---------- Provided material

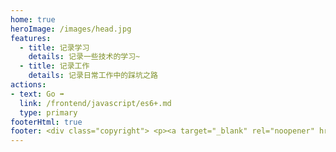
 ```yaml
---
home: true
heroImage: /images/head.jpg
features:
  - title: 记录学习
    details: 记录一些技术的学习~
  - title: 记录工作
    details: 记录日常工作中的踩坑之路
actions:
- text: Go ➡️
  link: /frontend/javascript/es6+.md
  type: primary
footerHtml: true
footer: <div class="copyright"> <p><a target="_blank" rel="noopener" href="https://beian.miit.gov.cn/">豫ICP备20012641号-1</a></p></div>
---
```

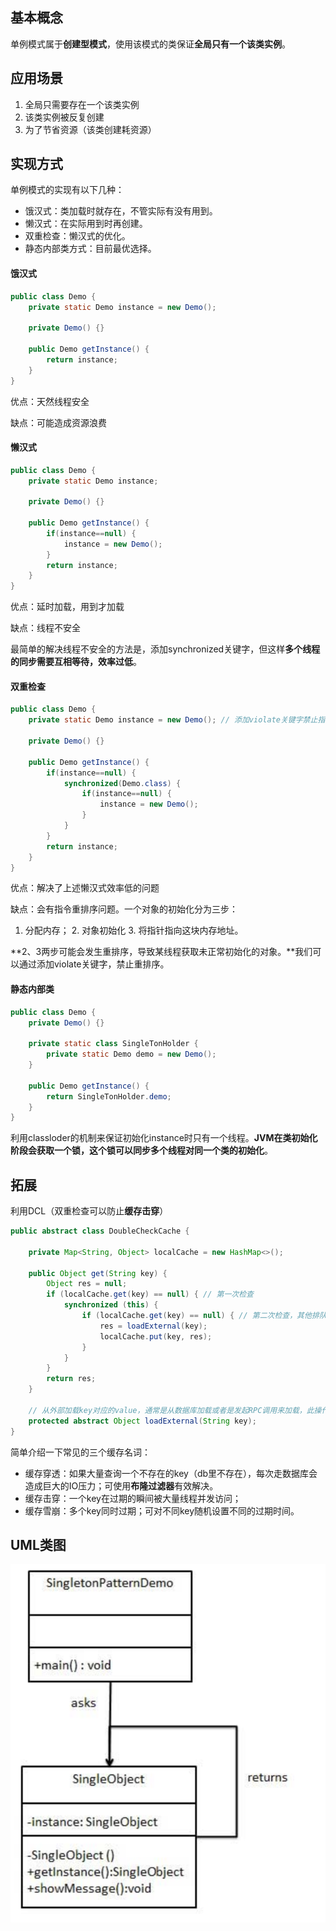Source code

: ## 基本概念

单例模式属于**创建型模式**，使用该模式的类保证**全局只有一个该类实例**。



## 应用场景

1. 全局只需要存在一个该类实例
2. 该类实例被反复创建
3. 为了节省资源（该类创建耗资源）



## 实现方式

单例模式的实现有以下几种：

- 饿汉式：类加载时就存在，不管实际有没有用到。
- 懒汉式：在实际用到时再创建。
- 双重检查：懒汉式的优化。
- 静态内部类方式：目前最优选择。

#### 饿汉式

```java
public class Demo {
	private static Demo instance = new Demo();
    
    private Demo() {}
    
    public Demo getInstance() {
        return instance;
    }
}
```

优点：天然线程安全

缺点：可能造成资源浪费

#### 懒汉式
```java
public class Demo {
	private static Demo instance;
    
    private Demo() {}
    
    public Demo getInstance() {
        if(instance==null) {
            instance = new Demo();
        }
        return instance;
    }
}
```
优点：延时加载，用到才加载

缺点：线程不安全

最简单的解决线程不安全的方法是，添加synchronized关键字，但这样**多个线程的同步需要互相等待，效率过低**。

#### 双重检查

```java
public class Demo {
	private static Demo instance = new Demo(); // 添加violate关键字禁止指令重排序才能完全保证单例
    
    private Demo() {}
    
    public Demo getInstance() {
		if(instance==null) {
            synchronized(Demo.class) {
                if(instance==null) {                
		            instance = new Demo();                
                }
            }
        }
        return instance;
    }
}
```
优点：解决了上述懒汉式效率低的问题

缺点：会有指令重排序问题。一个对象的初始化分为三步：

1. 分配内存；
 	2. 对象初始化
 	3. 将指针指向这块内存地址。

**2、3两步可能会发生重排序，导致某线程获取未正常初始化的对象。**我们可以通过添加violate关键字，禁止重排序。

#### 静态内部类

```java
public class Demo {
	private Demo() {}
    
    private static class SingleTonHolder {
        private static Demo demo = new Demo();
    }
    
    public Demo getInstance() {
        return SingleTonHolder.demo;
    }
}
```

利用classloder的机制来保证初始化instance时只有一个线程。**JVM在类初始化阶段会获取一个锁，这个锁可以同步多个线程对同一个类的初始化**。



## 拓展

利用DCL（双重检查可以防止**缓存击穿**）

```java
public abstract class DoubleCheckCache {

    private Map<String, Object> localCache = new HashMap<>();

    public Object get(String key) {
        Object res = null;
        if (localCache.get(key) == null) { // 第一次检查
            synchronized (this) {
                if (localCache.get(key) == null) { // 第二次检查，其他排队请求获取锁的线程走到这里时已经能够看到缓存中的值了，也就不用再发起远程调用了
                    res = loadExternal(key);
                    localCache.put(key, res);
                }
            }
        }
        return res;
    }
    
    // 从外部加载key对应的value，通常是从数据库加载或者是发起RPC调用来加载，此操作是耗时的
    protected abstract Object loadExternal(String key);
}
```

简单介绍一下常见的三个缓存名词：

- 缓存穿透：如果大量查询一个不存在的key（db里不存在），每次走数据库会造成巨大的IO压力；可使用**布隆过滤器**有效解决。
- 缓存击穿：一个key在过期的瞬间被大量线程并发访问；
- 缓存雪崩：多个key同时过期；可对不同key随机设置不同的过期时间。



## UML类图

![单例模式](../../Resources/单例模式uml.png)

--------------------

Problem description:
Could you output the full set of entries exactly, skipping every picture?

Task answer:
 ```yaml
---
home: true
heroImage: /images/head.jpg
features:
  - title: 记录学习
    details: 记录一些技术的学习~
  - title: 记录工作
    details: 记录日常工作中的踩坑之路
actions:
- text: Go ➡️
  link: /frontend/javascript/es6+.md
  type: primary
footerHtml: true
footer: <div class="copyright"> <p><a target="_blank" rel="noopener" href="https://beian.miit.gov.cn/">豫ICP备20012641号-1</a></p></div>
---
```

Source code

: ## 基本概念

单例模式属于**创建型模式**，使用该模式的类保证**全局只有一个该类实例**。



## 应用场景

1. 全局只需要存在一个该类实例
2. 该类实例被反复创建
3. 为了节省资源（该类创建耗资源）



## 实现方式

单例模式的实现有以下几种：

- 饿汉式：类加载时就存在，不管实际有没有用到。
- 懒汉式：在实际用到时再创建。
- 双重检查：懒汉式的优化。
- 静态内部类方式：目前最优选择。

#### 饿汉式

```java
public class Demo {
	private static Demo instance = new Demo();
    
    private Demo() {}
    
    public Demo getInstance() {
        return instance;
    }
}
```

优点：天然线程安全

缺点：可能造成资源浪费

#### 懒汉式
```java
public class Demo {
	private static Demo instance;
    
    private Demo() {}
    
    public Demo getInstance() {
        if(instance==null) {
            instance = new Demo();
        }
        return instance;
    }
}
```
优点：延时加载，用到才加载

缺点：线程不安全

最简单的解决线程不安全的方法是，添加synchronized关键字，但这样**多个线程的同步需要互相等待，效率过低**。

#### 双重检查

```java
public class Demo {
	private static Demo instance = new Demo(); // 添加violate关键字禁止指令重排序才能完全保证单例
    
    private Demo() {}
    
    public Demo getInstance() {
		if(instance==null) {
            synchronized(Demo.class) {
                if(instance==null) {                
		            instance = new Demo();                
                }
            }
        }
        return instance;
    }
}
```
优点：解决了上述懒汉式效率低的问题

缺点：会有指令重排序问题。一个对象的初始化分为三步：

1. 分配内存；
 	2. 对象初始化
 	3. 将指针指向这块内存地址。

**2、3两步可能会发生重排序，导致某线程获取未正常初始化的对象。**我们可以通过添加violate关键字，禁止重排序。

#### 静态内部类

```java
public class Demo {
	private Demo() {}
    
    private static class SingleTonHolder {
        private static Demo demo = new Demo();
    }
    
    public Demo getInstance() {
        return SingleTonHolder.demo;
    }
}
```

利用classloder的机制来保证初始化instance时只有一个线程。**JVM在类初始化阶段会获取一个锁，这个锁可以同步多个线程对同一个类的初始化**。



## 拓展

利用DCL（双重检查可以防止**缓存击穿**）

```java
public abstract class DoubleCheckCache {

    private Map<String, Object> localCache = new HashMap<>();

    public Object get(String key) {
        Object res = null;
        if (localCache.get(key) == null) { // 第一次检查
            synchronized (this) {
                if (localCache.get(key) == null) { // 第二次检查，其他排队请求获取锁的线程走到这里时已经能够看到缓存中的值了，也就不用再发起远程调用了
                    res = loadExternal(key);
                    localCache.put(key, res);
                }
            }
        }
        return res;
    }
    
    // 从外部加载key对应的value，通常是从数据库加载或者是发起RPC调用来加载，此操作是耗时的
    protected abstract Object loadExternal(String key);
}
```

简单介绍一下常见的三个缓存名词：

- 缓存穿透：如果大量查询一个不存在的key（db里不存在），每次走数据库会造成巨大的IO压力；可使用**布隆过滤器**有效解决。
- 缓存击穿：一个key在过期的瞬间被大量线程并发访问；
- 缓存雪崩：多个key同时过期；可对不同key随机设置不同的过期时间。



## UML类图

![单例模式](../../Resources/单例模式uml.png)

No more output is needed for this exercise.